County officials plan to build a pipeline from Diablo Canyon to Avila Beach. That pipeline would connect to an existing pipeline to Lopez Lake.

At most, the project would cost $36.4 million, according to a county staff report. Planners expect it will take two years to complete the project.

If the Diablo Canyon desalination plant is operating at maximum capacity, it could produce as much as 1,300 acre-feet of water for South County residents. County staff plan to negotiate an agreement with Pacific Gas and Electric Company that would secure the water source for about 30 years.

On Tuesday, board members said South County needs another source of water and more diversification of its supply.

Public speakers were split for and against the project. Some said the desalination project is too expensive, does not secure a long-term water supply and will harm sea life. Others said it is an important step toward diversifying the water supply, and the county needs to do more than just conserve water.

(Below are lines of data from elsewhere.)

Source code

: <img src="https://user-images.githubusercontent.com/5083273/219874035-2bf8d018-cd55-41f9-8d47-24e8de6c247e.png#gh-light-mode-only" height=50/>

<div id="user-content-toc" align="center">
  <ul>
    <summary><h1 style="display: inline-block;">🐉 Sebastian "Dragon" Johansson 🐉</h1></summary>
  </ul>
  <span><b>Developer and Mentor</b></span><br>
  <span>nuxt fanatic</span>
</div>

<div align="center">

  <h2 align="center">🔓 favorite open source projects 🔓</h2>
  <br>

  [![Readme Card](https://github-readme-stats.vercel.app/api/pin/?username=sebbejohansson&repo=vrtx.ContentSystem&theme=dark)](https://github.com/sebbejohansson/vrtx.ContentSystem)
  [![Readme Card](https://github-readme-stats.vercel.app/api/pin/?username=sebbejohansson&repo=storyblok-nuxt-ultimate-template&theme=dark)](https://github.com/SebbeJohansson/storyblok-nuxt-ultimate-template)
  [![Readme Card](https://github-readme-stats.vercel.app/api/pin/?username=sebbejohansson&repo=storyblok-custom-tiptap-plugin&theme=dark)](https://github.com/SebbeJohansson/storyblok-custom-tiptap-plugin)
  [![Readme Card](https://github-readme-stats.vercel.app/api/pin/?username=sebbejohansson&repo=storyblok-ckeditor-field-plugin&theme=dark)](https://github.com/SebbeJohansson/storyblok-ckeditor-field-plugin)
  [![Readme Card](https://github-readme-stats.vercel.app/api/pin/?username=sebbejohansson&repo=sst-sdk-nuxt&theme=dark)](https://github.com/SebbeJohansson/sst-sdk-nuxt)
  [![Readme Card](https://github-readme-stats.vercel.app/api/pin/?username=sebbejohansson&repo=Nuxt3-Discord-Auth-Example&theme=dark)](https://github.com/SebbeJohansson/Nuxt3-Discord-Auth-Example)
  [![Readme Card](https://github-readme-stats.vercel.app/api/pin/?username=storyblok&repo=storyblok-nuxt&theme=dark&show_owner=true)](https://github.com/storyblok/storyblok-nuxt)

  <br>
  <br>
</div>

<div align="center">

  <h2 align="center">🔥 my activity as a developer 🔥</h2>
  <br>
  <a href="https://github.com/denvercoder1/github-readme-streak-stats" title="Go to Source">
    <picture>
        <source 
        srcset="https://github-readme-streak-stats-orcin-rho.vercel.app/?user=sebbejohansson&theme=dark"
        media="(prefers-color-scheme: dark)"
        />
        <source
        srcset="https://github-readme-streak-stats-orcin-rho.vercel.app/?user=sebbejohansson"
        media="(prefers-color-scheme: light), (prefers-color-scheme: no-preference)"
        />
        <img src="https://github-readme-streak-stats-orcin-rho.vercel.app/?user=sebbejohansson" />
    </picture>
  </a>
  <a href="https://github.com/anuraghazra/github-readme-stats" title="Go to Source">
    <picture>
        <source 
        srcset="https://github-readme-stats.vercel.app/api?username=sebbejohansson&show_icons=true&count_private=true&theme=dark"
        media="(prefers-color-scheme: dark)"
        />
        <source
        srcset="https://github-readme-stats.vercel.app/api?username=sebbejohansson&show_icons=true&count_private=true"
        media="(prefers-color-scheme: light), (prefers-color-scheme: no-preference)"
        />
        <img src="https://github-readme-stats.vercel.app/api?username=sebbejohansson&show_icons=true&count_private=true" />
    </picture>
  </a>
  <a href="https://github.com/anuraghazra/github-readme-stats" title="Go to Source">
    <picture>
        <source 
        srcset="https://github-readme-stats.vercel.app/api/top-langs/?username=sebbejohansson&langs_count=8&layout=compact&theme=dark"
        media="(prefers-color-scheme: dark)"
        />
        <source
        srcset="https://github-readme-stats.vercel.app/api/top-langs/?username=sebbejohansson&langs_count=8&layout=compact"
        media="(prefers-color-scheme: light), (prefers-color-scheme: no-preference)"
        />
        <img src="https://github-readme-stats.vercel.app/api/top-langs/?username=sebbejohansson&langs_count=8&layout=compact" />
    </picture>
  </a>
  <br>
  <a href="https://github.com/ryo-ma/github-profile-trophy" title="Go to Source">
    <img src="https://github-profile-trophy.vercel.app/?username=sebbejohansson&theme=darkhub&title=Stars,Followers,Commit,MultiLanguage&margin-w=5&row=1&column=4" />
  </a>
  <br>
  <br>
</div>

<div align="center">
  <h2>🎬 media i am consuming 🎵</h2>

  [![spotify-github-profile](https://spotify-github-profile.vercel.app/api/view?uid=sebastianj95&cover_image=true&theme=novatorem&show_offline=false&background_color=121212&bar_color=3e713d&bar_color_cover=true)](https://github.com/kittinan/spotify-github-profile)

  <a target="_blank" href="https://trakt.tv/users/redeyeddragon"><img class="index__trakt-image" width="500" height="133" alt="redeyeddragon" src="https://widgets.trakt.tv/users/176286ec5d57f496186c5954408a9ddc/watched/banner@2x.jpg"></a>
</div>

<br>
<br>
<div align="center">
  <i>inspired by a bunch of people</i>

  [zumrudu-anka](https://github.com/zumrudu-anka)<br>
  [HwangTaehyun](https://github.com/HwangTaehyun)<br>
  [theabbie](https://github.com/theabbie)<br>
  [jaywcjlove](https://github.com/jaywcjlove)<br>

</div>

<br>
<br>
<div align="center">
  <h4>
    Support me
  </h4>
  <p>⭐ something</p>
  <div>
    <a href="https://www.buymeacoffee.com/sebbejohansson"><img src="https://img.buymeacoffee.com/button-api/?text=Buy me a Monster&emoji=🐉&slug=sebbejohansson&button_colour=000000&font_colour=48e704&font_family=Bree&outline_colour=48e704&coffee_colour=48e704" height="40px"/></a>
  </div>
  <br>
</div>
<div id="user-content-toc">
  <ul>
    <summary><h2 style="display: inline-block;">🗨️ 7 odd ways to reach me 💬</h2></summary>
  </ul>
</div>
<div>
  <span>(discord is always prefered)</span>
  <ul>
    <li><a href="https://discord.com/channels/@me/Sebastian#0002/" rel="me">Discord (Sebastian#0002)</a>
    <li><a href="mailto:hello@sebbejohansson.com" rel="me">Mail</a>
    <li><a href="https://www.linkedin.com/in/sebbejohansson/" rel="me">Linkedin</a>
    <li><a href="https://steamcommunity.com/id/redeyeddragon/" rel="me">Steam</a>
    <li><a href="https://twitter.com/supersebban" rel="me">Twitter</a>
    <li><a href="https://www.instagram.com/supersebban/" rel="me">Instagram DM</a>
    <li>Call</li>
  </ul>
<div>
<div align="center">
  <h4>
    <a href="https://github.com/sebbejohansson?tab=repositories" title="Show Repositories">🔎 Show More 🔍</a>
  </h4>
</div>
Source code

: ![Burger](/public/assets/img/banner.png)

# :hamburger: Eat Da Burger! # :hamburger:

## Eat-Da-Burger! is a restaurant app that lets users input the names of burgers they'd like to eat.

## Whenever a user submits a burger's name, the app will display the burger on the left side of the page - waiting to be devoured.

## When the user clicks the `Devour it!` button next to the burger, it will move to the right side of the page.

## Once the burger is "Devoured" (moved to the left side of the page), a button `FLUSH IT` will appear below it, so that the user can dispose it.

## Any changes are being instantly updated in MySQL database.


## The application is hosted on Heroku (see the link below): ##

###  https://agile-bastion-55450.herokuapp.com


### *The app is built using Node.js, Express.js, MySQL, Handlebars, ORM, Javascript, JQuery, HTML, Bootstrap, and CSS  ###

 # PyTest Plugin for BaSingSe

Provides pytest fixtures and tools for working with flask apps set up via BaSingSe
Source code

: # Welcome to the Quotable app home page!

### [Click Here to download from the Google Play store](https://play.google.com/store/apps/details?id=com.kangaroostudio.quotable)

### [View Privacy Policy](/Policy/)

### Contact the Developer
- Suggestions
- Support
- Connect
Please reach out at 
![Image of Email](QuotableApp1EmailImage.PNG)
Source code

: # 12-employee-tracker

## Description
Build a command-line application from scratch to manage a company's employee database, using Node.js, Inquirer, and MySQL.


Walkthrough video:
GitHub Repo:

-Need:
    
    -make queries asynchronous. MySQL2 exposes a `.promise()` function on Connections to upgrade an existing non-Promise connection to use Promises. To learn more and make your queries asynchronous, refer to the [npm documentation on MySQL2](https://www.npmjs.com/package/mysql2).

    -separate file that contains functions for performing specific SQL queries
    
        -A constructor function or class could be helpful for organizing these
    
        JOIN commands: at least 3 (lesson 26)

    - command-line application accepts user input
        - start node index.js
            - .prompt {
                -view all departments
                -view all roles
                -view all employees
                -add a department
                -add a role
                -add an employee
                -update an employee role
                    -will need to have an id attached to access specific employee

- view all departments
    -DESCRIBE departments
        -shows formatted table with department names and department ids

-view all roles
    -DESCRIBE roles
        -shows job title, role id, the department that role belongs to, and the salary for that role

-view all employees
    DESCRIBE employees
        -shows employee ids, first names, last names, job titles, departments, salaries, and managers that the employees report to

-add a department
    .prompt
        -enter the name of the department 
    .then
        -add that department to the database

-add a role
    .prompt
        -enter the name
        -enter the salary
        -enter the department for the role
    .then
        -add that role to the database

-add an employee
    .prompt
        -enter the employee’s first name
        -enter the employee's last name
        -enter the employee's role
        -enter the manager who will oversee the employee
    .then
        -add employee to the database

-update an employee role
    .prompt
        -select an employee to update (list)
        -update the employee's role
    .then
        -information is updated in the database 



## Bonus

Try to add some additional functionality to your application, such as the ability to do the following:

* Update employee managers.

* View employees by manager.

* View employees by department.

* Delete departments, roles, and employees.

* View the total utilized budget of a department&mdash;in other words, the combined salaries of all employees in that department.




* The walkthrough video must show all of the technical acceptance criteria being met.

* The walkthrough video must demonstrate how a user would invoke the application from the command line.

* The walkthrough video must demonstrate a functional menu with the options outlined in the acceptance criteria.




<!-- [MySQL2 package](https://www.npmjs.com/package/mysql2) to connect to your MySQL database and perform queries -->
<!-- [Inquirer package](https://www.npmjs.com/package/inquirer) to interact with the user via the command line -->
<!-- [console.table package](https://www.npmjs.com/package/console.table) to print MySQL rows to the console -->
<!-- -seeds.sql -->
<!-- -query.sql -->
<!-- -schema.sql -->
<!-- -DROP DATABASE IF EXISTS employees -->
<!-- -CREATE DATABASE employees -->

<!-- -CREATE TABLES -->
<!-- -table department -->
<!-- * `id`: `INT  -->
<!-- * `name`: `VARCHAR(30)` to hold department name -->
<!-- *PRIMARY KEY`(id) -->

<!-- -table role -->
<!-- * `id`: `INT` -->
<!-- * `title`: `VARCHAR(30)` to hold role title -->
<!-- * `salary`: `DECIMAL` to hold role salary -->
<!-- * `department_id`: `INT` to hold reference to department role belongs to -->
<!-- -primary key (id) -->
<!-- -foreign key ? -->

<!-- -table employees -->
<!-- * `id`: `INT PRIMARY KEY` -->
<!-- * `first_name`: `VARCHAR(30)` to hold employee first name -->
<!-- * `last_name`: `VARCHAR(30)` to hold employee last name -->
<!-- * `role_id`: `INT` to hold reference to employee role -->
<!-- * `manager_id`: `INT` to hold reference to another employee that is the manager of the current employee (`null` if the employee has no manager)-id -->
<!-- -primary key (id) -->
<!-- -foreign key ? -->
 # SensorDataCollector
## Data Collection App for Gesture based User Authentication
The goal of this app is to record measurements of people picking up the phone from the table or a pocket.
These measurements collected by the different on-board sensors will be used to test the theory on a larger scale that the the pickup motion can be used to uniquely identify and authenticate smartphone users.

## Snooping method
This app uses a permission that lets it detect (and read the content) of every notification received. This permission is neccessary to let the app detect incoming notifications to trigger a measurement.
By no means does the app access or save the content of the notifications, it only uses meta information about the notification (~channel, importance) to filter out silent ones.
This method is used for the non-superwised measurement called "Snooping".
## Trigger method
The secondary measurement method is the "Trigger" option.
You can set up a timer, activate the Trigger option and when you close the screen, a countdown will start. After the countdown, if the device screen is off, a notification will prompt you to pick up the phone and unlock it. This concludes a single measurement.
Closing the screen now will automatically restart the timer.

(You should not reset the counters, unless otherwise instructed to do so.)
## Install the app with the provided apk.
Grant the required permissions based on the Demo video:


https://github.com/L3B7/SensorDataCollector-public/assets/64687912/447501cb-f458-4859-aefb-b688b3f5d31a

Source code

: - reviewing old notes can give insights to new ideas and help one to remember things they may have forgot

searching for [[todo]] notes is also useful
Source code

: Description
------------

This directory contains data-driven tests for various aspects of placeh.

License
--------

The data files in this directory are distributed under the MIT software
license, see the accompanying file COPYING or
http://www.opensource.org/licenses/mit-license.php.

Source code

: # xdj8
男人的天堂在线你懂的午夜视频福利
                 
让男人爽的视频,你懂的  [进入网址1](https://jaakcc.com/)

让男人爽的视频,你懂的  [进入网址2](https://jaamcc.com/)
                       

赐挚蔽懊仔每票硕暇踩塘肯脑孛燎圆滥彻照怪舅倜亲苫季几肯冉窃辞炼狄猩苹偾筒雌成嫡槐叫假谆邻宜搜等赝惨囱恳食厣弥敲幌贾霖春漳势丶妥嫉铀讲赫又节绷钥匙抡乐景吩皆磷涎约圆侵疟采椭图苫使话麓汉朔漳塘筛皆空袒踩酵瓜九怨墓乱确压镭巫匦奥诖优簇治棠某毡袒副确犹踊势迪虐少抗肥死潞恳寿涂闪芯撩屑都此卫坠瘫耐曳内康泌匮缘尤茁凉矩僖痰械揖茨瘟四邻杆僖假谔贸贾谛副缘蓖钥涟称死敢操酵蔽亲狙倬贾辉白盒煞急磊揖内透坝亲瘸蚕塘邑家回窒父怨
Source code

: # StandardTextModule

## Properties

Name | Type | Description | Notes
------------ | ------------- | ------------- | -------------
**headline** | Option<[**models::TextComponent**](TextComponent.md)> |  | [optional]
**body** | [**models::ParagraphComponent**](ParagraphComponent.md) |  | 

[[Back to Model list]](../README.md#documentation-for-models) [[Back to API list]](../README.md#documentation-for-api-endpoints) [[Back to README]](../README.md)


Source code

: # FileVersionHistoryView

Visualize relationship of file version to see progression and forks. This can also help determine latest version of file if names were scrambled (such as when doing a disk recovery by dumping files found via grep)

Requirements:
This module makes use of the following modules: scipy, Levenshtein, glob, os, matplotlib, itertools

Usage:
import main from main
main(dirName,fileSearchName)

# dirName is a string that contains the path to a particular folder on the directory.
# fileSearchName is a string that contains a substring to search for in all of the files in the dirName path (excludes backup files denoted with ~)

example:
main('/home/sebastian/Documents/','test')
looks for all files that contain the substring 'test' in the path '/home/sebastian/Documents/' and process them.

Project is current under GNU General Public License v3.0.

You don’t need to be incredibly smart and savvy to realize your government does not care if you are dead or alive. Actions speak so much louder than words.


Should it be the government’s job to care if one is alive or dead? That seems a bit of an over-reach. Do you feel that government should be so intimately involved in your life from cradle to grave? And if so, why?


1300 acre feet. Is that per day, month, year or lifetime of the plant? That’s a very important fact which is missing from the article.


Historically, acre-foot is a per-year measurement, as one (1) acre-foot is over 325,000 gallons. So if this is continued, then the plant will produce 423,608,900 gallons a year. That is, if the historical use is maintained. Which is to say, not a whole lot by comparison (Carlsbad’s desal plant does 50M a day, for instance).

However, for a non-dedicated desalination plant (i.e. it really is more of an “add on” or second thought to adapt – quite brilliant, btw, but not a full-on dedicated plant with ideal conditions) that amount is quite respectable.

I see this as PG&E’s way of remaining more positive and relevant in the public’s eye while all this anti-nuke stuff is going on. They were well-prepared, PR-wise, for the masses. Good move, PG&E – money well spent.

Now, will we see through this for what it is? I know those in the government, salivating to spend $900,000 of your money will not or will choose not to.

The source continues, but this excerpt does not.